Einde inhoudsopgave
Erfgoedwet
Artikel 6.13 [Kosten inbewaringneming cultuurgoed uit bezet gebied]
Geldend
Geldend vanaf 01-05-2023
- Bronpublicatie:
25-01-2023, Stb. 2023, 41 (uitgifte: 10-02-2023, kamerstukken: 36212)
- Inwerkingtreding
01-05-2023
- Bronpublicatie inwerkingtreding:
20-03-2023, Stb. 2023, 97 (uitgifte: 27-03-2023, kamerstukken/regelingnummer: -)
- Vakgebied(en)
Ruimtelijk bestuursrecht / Erfgoed, monumenten en archeologie
Ruimtelijk bestuursrecht / Monumentenzorg
Internationaal publiekrecht / Bijzondere onderwerpen
Bestuursrecht algemeen / Bijzondere onderwerpen bestuursrecht
1.
De kosten verbonden aan de toepassing van inbewaringneming als bedoeld in artikel 6.11, kunnen, indien daartoe aanleiding bestaat, bij beschikking van Onze Minister geheel of ten dele ten laste worden gebracht van degene die het verbod van artikel 6.10 overtreedt.
2.
In elk geval zijn geen kosten verschuldigd indien:
- a.
bij uitspraak die in kracht van gewijsde is gegaan, de rechtsvordering, bedoeld in artikel 6.15, wordt afgewezen dan wel een schadeloosstelling of billijke vergoeding als bedoeld in artikel 6.15, derde lid, wordt toegekend; of
- b.
Onze Minister definitief van teruggave van het cultuurgoed afziet.
3.
Indien zich een geval als bedoeld in het tweede lid voordoet, nadat Onze Minister een beschikking als bedoeld in het eerste lid heeft gegeven, trekt hij deze beschikking in.
4.
De beschikking vermeldt het in rekening te brengen bedrag.
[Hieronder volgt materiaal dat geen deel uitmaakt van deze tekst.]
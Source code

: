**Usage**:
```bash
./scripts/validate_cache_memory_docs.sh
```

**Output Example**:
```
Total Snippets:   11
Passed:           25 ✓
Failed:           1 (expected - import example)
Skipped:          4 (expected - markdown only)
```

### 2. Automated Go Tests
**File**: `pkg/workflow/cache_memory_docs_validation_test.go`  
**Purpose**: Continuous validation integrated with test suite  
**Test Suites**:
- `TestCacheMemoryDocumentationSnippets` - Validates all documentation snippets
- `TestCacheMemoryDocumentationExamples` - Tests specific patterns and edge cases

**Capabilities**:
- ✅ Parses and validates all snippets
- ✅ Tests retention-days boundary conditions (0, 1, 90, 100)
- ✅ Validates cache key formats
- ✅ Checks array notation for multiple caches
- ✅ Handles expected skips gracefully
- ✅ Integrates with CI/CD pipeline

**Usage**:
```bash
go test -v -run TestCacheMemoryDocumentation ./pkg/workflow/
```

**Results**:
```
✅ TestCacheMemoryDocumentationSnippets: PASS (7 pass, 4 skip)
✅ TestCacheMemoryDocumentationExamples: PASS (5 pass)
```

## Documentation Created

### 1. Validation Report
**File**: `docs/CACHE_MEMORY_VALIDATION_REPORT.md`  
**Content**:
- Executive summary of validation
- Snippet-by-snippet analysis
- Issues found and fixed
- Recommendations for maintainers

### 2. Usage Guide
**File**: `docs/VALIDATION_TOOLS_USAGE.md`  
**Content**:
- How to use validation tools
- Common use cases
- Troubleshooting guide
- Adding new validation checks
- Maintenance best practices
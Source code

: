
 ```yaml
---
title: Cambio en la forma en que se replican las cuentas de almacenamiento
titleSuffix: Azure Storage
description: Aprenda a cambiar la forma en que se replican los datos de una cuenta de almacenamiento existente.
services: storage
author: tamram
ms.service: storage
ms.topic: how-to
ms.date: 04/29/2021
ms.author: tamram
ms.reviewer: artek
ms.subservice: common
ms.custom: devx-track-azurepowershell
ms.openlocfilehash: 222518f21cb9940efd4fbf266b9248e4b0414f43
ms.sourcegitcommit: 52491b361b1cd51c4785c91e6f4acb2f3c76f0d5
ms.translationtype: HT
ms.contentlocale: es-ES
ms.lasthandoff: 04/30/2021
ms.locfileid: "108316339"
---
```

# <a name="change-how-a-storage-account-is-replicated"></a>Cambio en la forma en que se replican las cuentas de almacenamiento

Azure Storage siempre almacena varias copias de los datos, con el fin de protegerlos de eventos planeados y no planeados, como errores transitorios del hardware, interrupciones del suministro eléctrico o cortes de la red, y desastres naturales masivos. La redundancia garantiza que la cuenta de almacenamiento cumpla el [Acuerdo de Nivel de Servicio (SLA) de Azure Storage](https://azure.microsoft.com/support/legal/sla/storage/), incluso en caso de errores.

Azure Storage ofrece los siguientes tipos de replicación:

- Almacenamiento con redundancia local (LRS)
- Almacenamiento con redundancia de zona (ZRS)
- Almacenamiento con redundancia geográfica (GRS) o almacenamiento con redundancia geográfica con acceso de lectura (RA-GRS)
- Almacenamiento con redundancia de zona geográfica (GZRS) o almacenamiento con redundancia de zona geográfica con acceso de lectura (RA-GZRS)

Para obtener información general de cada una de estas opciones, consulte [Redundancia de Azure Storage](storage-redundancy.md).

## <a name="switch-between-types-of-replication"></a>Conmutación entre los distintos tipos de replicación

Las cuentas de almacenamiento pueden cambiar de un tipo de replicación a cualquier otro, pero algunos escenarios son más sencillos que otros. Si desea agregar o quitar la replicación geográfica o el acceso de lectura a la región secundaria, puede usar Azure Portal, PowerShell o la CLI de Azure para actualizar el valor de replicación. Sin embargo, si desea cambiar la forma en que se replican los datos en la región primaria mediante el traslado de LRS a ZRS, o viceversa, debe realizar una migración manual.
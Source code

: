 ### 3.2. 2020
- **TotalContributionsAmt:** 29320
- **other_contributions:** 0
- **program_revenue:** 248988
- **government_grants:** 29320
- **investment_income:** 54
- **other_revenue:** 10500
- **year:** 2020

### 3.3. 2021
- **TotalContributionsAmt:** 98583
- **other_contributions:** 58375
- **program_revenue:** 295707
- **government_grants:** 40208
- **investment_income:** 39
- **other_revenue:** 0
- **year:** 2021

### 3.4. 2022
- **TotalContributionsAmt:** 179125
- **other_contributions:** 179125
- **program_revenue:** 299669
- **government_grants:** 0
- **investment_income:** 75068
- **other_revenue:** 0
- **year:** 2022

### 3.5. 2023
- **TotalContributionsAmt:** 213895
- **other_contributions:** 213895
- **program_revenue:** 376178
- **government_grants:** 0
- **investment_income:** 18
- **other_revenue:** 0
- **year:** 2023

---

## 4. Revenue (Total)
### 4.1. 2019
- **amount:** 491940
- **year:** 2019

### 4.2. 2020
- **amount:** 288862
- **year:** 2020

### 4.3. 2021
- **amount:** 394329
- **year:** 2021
Onder de kosten kunnen worden begrepen de kosten verbonden aan de voorbereiding van de inbewaringneming.
5.
Onze Minister kan van de overtreder bij dwangbevel de ingevolge de vorige leden verschuldigde kosten, verhoogd met de op de invordering vallende kosten, invorderen.
6.
Het dwangbevel wordt op kosten van de overtreder bij deurwaardersexploot betekend en levert een executoriale titel op in de zin van het Tweede Boek van het Wetboek van Burgerlijke Rechtsvordering. Tenuitvoerlegging vindt niet plaats zolang het geval, bedoeld in het tweede lid, onder a, zich nog kan voordoen.
7.
Gedurende zes weken na de dag van betekening staat verzet tegen het dwangbevel open door dagvaarding van Onze Minister.
8.
Het verzet schorst de tenuitvoerlegging. Op verzoek van Onze Minister kan de rechter de schorsing van de tenuitvoerlegging opheffen.